**THE PROBLEM:** Look through the data below, and copy each line that carries the word "functions".

Plain-text document sources
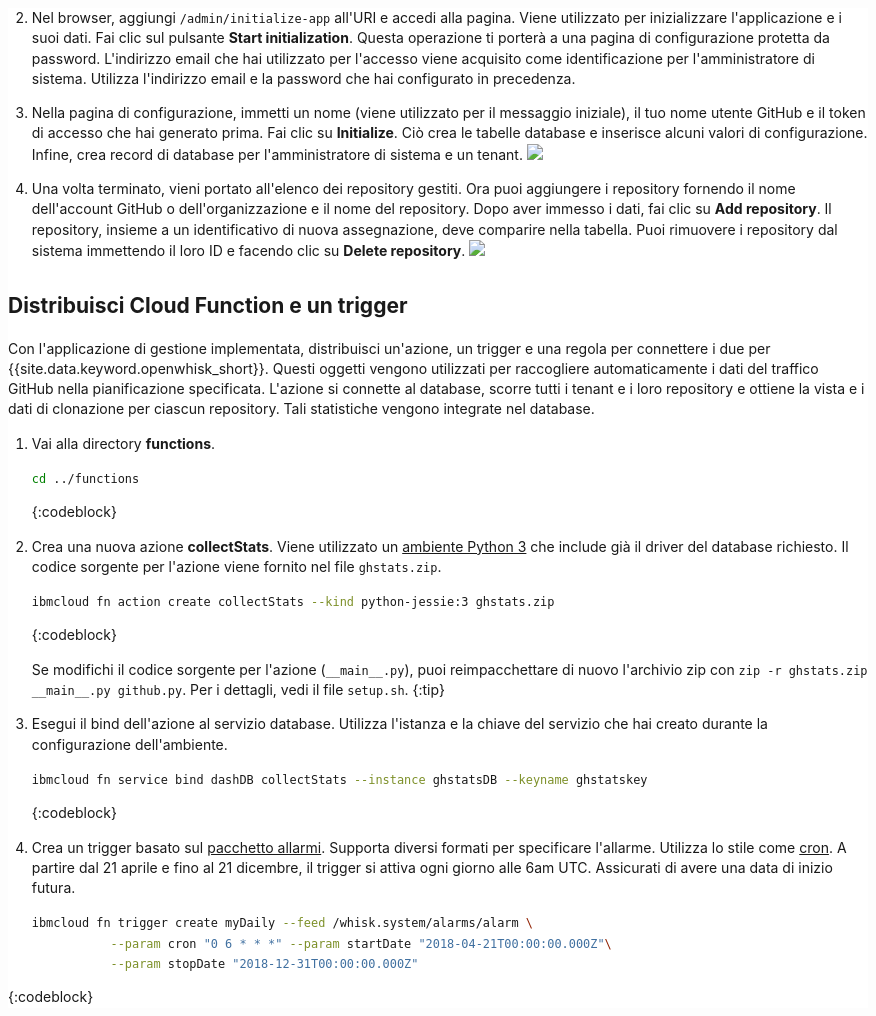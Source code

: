 2. Nel browser, aggiungi `/admin/initialize-app` all'URI e accedi alla pagina. Viene utilizzato per inizializzare l'applicazione e i suoi dati. Fai clic sul pulsante **Start initialization**. Questa operazione ti porterà a una pagina di configurazione protetta da password. L'indirizzo email che hai utilizzato per l'accesso viene acquisito come identificazione per l'amministratore di sistema. Utilizza l'indirizzo email e la password che hai configurato in precedenza. 

3. Nella pagina di configurazione, immetti un nome (viene utilizzato per il messaggio iniziale), il tuo nome utente GitHub e il token di accesso che hai generato prima. Fai clic su **Initialize**. Ciò crea le tabelle database e inserisce alcuni valori di configurazione. Infine, crea record di database per l'amministratore di sistema e un tenant.
   ![](images/solution24-github-traffic-analytics/InitializeApp.png)

4. Una volta terminato, vieni portato all'elenco dei repository gestiti. Ora puoi aggiungere i repository fornendo il nome dell'account GitHub o dell'organizzazione e il nome del repository. Dopo aver immesso i dati, fai clic su **Add repository**. Il repository, insieme a un identificativo di nuova assegnazione, deve comparire nella tabella. Puoi rimuovere i repository dal sistema immettendo il loro ID e facendo clic su **Delete repository**.
![](images/solution24-github-traffic-analytics/RepositoryList.png)

## Distribuisci Cloud Function e un trigger
Con l'applicazione di gestione implementata, distribuisci un'azione, un trigger e una regola per connettere i due per {{site.data.keyword.openwhisk_short}}. Questi oggetti vengono utilizzati per raccogliere automaticamente i dati del traffico GitHub nella pianificazione specificata. L'azione si connette al database, scorre tutti i tenant e i loro repository e ottiene la vista e i dati di clonazione per ciascun repository. Tali statistiche vengono integrate nel database.

1. Vai alla directory **functions**.
   ```bash
   cd ../functions
   ```
   {:codeblock}   
2. Crea una nuova azione **collectStats**. Viene utilizzato un [ambiente Python 3](https://{DomainName}/docs/openwhisk?topic=cloud-functions-openwhisk_reference#openwhisk_ref_python_environments) che include già il driver del database richiesto. Il codice sorgente per l'azione viene fornito nel file `ghstats.zip`.
   ```bash
   ibmcloud fn action create collectStats --kind python-jessie:3 ghstats.zip
   ```
   {:codeblock}   

   Se modifichi il codice sorgente per l'azione (`__main__.py`), puoi reimpacchettare di nuovo l'archivio zip con `zip -r ghstats.zip  __main__.py github.py`. Per i dettagli, vedi il file `setup.sh`.
   {:tip}
3. Esegui il bind dell'azione al servizio database. Utilizza l'istanza e la chiave del servizio che hai creato durante la configurazione dell'ambiente. 
   ```bash
   ibmcloud fn service bind dashDB collectStats --instance ghstatsDB --keyname ghstatskey
   ```
   {:codeblock}   
4. Crea un trigger basato sul [pacchetto allarmi](https://{DomainName}/docs/openwhisk?topic=cloud-functions-openwhisk_catalog_alarm#openwhisk_catalog_alarm). Supporta diversi formati per specificare l'allarme. Utilizza lo stile come [cron](https://en.wikipedia.org/wiki/Cron). A partire dal 21 aprile e fino al 21 dicembre, il trigger si attiva ogni giorno alle 6am UTC. Assicurati di avere una data di inizio futura. 
   ```bash
   ibmcloud fn trigger create myDaily --feed /whisk.system/alarms/alarm \
              --param cron "0 6 * * *" --param startDate "2018-04-21T00:00:00.000Z"\
              --param stopDate "2018-12-31T00:00:00.000Z"
   ```
  {:codeblock}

**TASK OUTPUT:**
1. Vai alla directory **functions**.
   cd ../functions
2. Crea una nuova azione **collectStats**. Viene utilizzato un [ambiente Python 3](https://{DomainName}/docs/openwhisk?topic=cloud-functions-openwhisk_reference#openwhisk_ref_python_environments) che include già il driver del database richiesto. Il codice sorgente per l'azione viene fornito nel file `ghstats.zip`.
4. Crea un trigger basato sul [pacchetto allarmi](https://{DomainName}/docs/openwhisk?topic=cloud-functions-openwhisk_catalog_alarm#openwhisk_catalog_alarm). Supporta diversi formati per specificare l'allarme. Utilizza lo stile come [cron](https://en.wikipedia.org/wiki/Cron). A partire dal 21 aprile e fino al 21 dicembre, il trigger si attiva ogni giorno alle 6am UTC. Assicurati di avere una data di inizio futura. 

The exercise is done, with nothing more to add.